EXERCISE AIM: Report the count of lines in the records that contain "Relations", without any added text.

Source data:
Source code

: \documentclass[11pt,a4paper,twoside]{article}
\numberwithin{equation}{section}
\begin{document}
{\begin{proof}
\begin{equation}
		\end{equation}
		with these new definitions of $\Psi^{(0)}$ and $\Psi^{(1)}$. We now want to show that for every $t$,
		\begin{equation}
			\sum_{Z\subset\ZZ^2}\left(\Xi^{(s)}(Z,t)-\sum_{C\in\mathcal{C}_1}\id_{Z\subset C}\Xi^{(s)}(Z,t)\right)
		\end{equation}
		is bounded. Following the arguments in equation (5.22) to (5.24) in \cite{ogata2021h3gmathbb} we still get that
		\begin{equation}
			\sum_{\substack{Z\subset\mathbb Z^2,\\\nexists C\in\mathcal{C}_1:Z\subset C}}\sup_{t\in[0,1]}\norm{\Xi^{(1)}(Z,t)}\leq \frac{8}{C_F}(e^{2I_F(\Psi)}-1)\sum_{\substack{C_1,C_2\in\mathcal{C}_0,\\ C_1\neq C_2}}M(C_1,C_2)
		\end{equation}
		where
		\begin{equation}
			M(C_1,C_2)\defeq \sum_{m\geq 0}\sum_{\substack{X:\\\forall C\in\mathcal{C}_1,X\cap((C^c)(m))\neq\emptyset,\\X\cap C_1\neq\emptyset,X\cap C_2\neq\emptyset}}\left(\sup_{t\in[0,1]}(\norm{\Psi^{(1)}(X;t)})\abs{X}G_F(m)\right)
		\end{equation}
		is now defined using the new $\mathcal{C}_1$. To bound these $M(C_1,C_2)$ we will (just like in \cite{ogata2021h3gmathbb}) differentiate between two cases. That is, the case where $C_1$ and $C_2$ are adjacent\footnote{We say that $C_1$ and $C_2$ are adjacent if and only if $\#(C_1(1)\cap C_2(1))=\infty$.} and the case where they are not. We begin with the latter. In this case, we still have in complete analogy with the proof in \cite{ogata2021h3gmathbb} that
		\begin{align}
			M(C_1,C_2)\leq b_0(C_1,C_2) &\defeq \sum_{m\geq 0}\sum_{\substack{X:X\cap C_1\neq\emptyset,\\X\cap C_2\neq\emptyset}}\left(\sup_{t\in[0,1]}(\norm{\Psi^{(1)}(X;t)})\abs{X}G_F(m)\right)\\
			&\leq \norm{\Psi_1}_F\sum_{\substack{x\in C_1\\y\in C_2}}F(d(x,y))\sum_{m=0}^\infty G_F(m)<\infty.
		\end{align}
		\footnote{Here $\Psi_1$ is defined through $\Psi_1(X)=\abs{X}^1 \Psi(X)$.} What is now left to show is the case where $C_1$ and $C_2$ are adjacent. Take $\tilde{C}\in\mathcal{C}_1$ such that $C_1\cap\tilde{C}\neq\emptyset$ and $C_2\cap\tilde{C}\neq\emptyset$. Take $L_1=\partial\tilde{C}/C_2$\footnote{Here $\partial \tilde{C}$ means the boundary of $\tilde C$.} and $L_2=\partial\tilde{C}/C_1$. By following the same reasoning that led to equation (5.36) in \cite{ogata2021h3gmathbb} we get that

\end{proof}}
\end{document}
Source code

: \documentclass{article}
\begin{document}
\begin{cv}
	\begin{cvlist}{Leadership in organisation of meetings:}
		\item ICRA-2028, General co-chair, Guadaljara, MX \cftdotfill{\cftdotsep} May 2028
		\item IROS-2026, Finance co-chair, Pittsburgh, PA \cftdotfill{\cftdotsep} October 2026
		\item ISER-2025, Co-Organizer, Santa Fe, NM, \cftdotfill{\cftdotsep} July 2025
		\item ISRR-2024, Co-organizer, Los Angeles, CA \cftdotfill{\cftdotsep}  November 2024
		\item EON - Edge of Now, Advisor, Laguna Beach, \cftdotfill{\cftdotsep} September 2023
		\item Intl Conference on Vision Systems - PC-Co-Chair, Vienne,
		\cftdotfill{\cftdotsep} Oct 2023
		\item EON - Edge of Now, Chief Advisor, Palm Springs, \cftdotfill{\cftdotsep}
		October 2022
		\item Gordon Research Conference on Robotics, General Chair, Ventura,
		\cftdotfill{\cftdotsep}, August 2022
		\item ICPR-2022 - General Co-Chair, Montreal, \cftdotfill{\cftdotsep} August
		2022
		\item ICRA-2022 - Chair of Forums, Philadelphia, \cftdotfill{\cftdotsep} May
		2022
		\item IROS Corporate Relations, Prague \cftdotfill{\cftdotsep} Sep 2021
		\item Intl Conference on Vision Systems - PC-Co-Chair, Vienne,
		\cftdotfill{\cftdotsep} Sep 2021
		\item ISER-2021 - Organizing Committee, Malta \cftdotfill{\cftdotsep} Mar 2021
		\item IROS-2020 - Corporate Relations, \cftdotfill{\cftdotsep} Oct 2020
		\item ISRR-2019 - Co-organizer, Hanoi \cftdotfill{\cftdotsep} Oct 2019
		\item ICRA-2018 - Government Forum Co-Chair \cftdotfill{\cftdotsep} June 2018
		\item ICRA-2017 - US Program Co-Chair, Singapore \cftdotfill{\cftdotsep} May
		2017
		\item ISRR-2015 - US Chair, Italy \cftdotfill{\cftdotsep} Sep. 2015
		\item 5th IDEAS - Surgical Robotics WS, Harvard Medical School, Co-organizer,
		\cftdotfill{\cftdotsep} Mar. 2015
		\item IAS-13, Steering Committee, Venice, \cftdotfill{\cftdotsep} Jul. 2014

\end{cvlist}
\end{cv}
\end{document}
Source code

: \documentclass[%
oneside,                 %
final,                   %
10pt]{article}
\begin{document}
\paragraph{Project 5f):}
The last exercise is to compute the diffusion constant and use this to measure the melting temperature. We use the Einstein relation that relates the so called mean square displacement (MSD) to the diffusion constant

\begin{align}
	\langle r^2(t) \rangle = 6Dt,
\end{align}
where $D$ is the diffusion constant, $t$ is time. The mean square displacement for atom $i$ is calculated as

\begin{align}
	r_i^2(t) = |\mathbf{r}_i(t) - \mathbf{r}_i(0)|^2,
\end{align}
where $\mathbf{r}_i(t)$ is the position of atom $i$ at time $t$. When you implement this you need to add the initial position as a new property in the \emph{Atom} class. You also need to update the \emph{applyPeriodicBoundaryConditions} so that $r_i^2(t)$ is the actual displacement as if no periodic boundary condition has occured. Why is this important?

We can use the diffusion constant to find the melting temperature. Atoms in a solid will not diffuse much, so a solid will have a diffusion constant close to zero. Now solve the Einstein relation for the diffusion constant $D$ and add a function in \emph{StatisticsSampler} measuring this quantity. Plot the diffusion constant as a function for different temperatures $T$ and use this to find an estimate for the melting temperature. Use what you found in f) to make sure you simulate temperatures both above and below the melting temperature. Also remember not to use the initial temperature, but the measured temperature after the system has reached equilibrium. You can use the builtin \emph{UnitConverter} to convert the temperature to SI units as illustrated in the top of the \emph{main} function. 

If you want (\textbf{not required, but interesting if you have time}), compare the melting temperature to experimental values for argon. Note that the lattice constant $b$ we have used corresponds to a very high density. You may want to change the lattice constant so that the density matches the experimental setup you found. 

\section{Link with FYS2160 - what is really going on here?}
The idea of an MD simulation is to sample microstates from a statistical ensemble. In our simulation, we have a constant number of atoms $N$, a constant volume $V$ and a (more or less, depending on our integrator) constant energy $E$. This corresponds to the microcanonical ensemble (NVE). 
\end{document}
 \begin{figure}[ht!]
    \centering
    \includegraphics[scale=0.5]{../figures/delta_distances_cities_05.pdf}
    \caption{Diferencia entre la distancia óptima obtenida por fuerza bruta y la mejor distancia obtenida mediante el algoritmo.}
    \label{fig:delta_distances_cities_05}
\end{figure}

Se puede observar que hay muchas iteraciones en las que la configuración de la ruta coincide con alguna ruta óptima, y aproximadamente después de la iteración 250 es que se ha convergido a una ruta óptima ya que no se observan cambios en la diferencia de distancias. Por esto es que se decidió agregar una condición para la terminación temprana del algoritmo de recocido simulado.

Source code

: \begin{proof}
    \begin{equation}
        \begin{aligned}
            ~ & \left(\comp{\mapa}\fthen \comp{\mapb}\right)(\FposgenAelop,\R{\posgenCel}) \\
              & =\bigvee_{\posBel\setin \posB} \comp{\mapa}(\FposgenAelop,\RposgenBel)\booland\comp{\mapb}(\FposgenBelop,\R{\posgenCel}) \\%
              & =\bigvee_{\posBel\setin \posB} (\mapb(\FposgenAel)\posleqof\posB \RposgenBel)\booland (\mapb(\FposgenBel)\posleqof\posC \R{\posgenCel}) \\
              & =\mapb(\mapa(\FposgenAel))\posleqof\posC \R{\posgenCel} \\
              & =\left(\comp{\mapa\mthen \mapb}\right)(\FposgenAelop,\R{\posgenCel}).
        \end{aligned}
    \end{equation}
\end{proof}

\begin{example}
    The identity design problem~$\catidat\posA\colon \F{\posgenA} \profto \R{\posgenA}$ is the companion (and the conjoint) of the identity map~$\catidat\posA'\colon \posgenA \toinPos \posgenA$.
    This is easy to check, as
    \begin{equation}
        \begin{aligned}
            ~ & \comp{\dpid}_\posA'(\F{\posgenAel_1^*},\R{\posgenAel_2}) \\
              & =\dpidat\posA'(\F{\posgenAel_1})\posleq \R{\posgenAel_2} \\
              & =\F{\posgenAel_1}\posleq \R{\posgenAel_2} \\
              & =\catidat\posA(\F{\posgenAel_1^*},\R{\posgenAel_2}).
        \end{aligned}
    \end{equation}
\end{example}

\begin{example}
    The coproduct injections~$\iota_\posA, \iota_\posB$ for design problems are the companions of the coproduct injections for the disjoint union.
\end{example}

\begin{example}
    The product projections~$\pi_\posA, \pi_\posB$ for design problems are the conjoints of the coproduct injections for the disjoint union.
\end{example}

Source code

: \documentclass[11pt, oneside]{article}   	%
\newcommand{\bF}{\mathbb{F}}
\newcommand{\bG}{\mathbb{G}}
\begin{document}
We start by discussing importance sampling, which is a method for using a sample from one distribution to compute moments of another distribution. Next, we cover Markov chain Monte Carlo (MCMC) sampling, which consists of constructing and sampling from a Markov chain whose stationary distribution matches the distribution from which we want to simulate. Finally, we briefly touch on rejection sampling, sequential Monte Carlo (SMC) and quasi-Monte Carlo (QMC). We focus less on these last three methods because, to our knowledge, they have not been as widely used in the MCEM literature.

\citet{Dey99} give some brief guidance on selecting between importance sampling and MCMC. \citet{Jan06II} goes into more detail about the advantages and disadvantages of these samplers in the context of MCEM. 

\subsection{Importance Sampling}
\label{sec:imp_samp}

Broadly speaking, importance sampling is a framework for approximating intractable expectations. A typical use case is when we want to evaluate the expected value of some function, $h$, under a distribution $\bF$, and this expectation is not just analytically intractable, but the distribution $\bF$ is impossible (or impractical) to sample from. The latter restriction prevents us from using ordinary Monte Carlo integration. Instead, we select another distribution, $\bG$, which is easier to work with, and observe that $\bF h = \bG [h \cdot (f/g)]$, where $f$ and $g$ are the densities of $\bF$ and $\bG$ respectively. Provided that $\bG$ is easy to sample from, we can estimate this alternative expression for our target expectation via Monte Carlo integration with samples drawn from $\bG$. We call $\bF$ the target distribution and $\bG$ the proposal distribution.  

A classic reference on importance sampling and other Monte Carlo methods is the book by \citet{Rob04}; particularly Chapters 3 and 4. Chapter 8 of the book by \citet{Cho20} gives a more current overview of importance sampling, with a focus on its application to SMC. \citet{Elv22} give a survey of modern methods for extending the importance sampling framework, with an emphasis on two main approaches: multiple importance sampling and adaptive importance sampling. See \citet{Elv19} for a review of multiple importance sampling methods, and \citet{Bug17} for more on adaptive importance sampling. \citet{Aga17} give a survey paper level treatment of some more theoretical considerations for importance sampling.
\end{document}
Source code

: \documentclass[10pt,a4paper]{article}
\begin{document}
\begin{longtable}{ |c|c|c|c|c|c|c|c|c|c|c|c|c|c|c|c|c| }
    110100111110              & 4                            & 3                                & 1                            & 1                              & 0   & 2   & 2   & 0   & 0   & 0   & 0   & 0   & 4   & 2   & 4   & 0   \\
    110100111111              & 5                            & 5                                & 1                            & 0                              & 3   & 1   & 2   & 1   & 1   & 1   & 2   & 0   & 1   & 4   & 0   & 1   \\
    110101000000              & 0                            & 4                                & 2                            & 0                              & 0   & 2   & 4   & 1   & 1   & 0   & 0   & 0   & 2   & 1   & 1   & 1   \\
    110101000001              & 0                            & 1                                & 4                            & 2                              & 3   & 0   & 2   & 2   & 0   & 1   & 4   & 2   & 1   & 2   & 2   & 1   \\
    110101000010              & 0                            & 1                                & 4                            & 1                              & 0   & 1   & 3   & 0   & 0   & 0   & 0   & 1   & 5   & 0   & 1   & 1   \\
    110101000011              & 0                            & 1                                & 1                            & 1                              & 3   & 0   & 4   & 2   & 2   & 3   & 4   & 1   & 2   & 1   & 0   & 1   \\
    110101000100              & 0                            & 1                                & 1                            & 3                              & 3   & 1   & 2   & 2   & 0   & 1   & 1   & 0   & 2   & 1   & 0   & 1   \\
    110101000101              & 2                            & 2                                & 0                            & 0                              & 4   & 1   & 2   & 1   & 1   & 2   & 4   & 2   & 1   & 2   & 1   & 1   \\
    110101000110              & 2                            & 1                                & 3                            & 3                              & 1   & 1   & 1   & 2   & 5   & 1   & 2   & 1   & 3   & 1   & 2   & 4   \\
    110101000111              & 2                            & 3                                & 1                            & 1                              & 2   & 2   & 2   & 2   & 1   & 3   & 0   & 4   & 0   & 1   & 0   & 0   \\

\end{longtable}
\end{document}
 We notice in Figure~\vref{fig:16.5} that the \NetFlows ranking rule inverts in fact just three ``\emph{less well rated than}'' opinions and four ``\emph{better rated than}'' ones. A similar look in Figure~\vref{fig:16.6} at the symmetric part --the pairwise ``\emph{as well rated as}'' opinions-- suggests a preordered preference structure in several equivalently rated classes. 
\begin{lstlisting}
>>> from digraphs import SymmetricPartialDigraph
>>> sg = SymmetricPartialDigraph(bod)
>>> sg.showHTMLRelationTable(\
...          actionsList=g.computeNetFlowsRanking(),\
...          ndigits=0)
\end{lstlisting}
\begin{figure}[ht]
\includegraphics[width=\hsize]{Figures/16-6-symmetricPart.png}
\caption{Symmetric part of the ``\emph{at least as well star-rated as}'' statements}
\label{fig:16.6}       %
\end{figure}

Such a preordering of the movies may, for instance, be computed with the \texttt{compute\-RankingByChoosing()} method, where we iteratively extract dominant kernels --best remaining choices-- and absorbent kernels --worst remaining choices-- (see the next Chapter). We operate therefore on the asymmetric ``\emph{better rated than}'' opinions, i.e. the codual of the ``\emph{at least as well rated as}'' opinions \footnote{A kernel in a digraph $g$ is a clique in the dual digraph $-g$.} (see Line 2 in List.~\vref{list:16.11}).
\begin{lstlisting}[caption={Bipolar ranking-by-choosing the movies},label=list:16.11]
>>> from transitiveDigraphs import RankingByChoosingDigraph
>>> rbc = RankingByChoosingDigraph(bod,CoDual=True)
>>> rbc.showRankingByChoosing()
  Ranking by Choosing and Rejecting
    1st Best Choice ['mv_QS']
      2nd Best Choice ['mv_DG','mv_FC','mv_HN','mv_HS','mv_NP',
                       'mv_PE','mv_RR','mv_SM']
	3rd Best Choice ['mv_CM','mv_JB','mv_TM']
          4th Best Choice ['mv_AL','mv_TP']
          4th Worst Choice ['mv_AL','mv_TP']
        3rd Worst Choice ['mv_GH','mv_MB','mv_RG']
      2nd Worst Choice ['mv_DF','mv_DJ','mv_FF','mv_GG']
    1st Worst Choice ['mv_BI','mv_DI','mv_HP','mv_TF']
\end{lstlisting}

WRITTEN ANSWER: 2